Your goal:
In the entries below, count every line containing "Experimental". Reply with the number alone.

=== Section Start ===

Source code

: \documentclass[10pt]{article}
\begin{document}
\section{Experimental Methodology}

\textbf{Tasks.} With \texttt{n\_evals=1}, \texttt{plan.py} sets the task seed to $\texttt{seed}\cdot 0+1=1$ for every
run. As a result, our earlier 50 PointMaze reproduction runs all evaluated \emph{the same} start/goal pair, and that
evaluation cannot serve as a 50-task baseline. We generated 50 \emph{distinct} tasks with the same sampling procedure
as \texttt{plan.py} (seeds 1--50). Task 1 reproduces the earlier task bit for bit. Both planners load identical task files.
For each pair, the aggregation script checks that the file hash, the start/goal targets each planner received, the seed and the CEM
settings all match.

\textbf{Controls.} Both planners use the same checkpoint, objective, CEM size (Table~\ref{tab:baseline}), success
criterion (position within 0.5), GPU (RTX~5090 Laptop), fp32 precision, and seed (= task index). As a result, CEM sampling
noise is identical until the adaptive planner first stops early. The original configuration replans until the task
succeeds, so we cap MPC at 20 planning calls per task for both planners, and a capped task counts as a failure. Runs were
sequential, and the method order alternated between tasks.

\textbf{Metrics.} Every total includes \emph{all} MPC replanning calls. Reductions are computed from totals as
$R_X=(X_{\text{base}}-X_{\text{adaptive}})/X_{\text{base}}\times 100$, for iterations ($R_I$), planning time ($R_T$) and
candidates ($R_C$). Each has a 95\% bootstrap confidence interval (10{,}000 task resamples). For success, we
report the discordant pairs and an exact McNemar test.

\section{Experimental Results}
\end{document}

=== Section End ===

Exercise result:
2